Agenda 29/12/2019 às 10:00

A gravidade atentado leva a uma preocupação com relação ao recrudescimento de atos violentos objetivando calar, fora dos limites da democracia, opiniões ou atos que venham a divergir das ideias de grupos fundamentalistas.

Na madrugada do dia 24 de dezembro, enquanto os brasileiros celebravam um Natal de luz e paz, o país assistiu a uma demonstração de intolerância típica dos tempos de trevas.

Por volta das 4 horas, quatro homens atacaram com coquetéis molotov a produtora da trupe humorística Porta dos Fundos, no bairro do Humaitá, Zona Sul do Rio de Janeiro. Ninguém se feriu no episódio perturbador.

Desde 3 de dezembro, quando lançou na Netflix seu novo especial de Natal, A Primeira Tentação de Cristo, o Porta dos Fundos entrou na mira de setores religiosos irritados com seu retrato satírico de um Cristo gay e uma Nossa Senhora adúltera.

Um grupo de extrema direita autointitulado Comando de Insurgência Popular Nacionalista da Família Integralista Brasileira assumiu a suposta autoria do atentado.

O delito deve ser investigado como crime de terrorismo e não como, por exemplo, de tentativa de homicídio.

A Lei 13.260, de 16 de março de 2016, define o que é crime de terrorismo:

Art. 2º  O terrorismo consiste na prática por um ou mais indivíduos dos atos previstos neste artigo, por razões de xenofobia, discriminação ou preconceito de raça, cor, etnia e religião, quando cometidos com a finalidade de provocar terror social ou generalizado, expondo a perigo pessoa, patrimônio, a paz pública ou a incolumidade pública.

§ 1º  São atos de terrorismo:

Usar ou ameaçar usar, transportar, guardar, portar ou trazer consigo explosivos, gases tóxicos, venenos, conteúdos biológicos, químicos, nucleares ou outros meios capazes de causar danos ou promover destruição em massa.

O terrorismo é o uso de violência, física ou psicológica, através de ataques localizados a elementos ou instalações de um governo ou da população, destinado a incutir medo, terror, com o objetivo de obter efeitos psicológicos que ultrapassem  o círculo das vítimas.

No passado, o integralismo foi um movimento partidário, com posicionamento político de extrema-direita com inspiração fascista que surge sob idealização de Plínio Salgado, líder e organizador do Partido que recebe o nome “Ação Integralista Brasileira”. Sob o lema de “Deus, Pátria e Família” Plínio Salgado lançou o Manifesto da AIB em outubro de 1932.

O Integralismo de Plínio Salgado configurou-se como o maior movimento nacionalista da história do Brasil, o primeiro a aceitar negros e mulheres, um movimento verdadeiramente nacionalista, anticomunista e antiliberal que, sob o lema "Deus, pátria e família", conseguiu reunir setores da classe média e intelectuais. Os milicianos obedeciam a uma série de regulamentos, entre os quais o uso de uniformes (camisas-verdes) e da saudação Anauê, uma saudação em língua tupi.
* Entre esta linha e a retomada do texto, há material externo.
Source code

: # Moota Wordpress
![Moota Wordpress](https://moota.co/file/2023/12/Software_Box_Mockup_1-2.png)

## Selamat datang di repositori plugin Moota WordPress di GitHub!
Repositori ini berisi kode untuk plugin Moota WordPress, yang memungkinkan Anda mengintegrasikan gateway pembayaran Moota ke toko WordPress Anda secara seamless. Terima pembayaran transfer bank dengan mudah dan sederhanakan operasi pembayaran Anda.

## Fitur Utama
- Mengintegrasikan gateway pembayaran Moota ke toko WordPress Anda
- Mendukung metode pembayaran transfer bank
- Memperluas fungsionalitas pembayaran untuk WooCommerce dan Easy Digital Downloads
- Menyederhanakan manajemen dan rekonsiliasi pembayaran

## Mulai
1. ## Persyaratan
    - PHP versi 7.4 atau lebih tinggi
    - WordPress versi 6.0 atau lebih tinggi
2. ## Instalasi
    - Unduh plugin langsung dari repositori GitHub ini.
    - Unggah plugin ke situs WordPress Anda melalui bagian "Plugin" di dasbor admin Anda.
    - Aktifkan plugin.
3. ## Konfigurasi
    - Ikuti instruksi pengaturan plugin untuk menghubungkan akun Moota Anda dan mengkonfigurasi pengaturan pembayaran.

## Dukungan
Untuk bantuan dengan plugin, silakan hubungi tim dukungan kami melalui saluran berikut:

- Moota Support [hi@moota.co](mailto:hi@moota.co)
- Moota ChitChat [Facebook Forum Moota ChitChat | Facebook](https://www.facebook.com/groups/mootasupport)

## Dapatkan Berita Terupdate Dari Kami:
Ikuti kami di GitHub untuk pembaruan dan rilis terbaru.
O símbolo do Integralismo é a letra grega Sigma (∑) simbolizando a máxima do movimento que buscava a integração da sociedade brasileira. A partir da integração da família como menor instituição da sociedade e tendo o Estado forte para tomada do eixo, a sociedade se integraria e o Brasil se fortaleceria.
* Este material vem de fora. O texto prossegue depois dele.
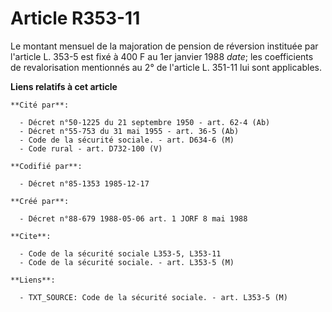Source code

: # Article R353-11

Le montant mensuel de la majoration de pension de réversion instituée par l'article L. 353-5 est fixé à 400 F au 1er janvier
1988 *date*; les coefficients de revalorisation mentionnés au 2° de l'article L. 351-11 lui sont applicables.

**Liens relatifs à cet article**

	**Cité par**:

	  - Décret n°50-1225 du 21 septembre 1950 - art. 62-4 (Ab)
	  - Décret n°55-753 du 31 mai 1955 - art. 36-5 (Ab)
	  - Code de la sécurité sociale. - art. D634-6 (M)
	  - Code rural - art. D732-100 (V)

	**Codifié par**:

	  - Décret n°85-1353 1985-12-17

	**Créé par**:

	  - Décret n°88-679 1988-05-06 art. 1 JORF 8 mai 1988

	**Cite**:

	  - Code de la sécurité sociale L353-5, L353-11
	  - Code de la sécurité sociale. - art. L353-5 (M)

	**Liens**:

	  - TXT_SOURCE: Code de la sécurité sociale. - art. L353-5 (M)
O lema do Integralismo “Deus, pátria e família” serve como ponto de partida para se entender as propostas do movimento que ficou conhecido como o fascismo brasileiro.

A palavra “Deus” indica a influência religiosa cristã dos integralistas, estando a figura divina em primeiro lugar e ocupando o cimo da estrutura hierárquica social, como era entendido pelos integralistas, já que era Deus “que dirigia o destino dos povos”.
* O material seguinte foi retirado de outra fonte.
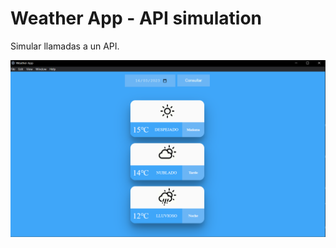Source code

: # Weather App - API simulation
Simular llamadas a un API.

![weather app image](./weather-app-img.PNG)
A pátria era definida pelos integralistas como “nosso lar”. A pretensão era apresentar uma unidade da população brasileira dentro do território, principalmente como uma contraposição à divisão da sociedade em classes. Os integralistas pretendiam alcançar essa unidade através da constituição de um Estado integral, que harmonizaria os diferentes interesses existentes no seio da sociedade.

Por fim, temos a família como a menor unidade de organização social dentro da proposta integralista. A família seria o “início e fim de tudo”, a garantia da manutenção da tradição, veiculada através dessa forma de organização social.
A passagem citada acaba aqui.